**What the exercise asks:**
Using the listing that follows, return every line with the word "disponible".

**Task inputs:**

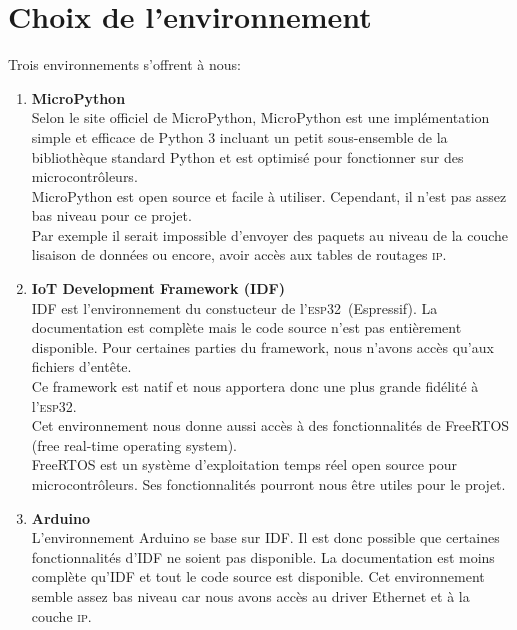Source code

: \documentclass[a4paper, 12pt]{report}
\newcommand{\esp}{\textsc{esp32}}
\begin{document}
\section{Choix de l'environnement}
    Trois environnements s'offrent à nous:
    \begin{enumerate}
        \item \textbf{MicroPython}\\
            Selon le site officiel de MicroPython\cite{micropython_w}, MicroPython est une implémentation simple et efficace de Python 3
            incluant un petit sous-ensemble de la bibliothèque standard Python et est optimisé pour fonctionner sur des microcontrôleurs.\\
            MicroPython est open source et facile à utiliser. Cependant, il n'est pas assez bas niveau pour ce projet.\\
            Par exemple il serait impossible d'envoyer des paquets au niveau de la couche lisaison de données ou encore, avoir accès aux tables de routages \textsc{ip}.\\
        
        \item \textbf{IoT Development Framework (IDF)}\\
            IDF est l'environnement du constucteur de l'\esp\ (Espressif). La documentation est complète mais le code source n'est pas entièrement disponible. Pour certaines
            parties du framework, nous n'avons accès qu'aux fichiers d'entête.\\
            Ce framework est natif et nous apportera donc une plus grande fidélité à l'\esp. \\
            Cet environnement nous donne aussi accès à des fonctionnalités de FreeRTOS (free real-time operating system).\\
            FreeRTOS est un système d'exploitation temps réel open source pour microcontrôleurs. Ses fonctionnalités pourront nous être utiles pour le projet.\\

        \item \textbf{Arduino}\\
            L'environnement Arduino se base sur IDF. Il est donc possible que certaines fonctionnalités d'IDF ne soient pas disponible. La documentation est moins complète qu'IDF et tout le code source est disponible. Cet environnement semble assez bas
            niveau car nous avons accès au driver Ethernet et à la couche \textsc{ip}.
    \end{enumerate}
\end{document}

**Your response:**
            IDF est l'environnement du constucteur de l'\esp\ (Espressif). La documentation est complète mais le code source n'est pas entièrement disponible. Pour certaines
            L'environnement Arduino se base sur IDF. Il est donc possible que certaines fonctionnalités d'IDF ne soient pas disponible. La documentation est moins complète qu'IDF et tout le code source est disponible. Cet environnement semble assez bas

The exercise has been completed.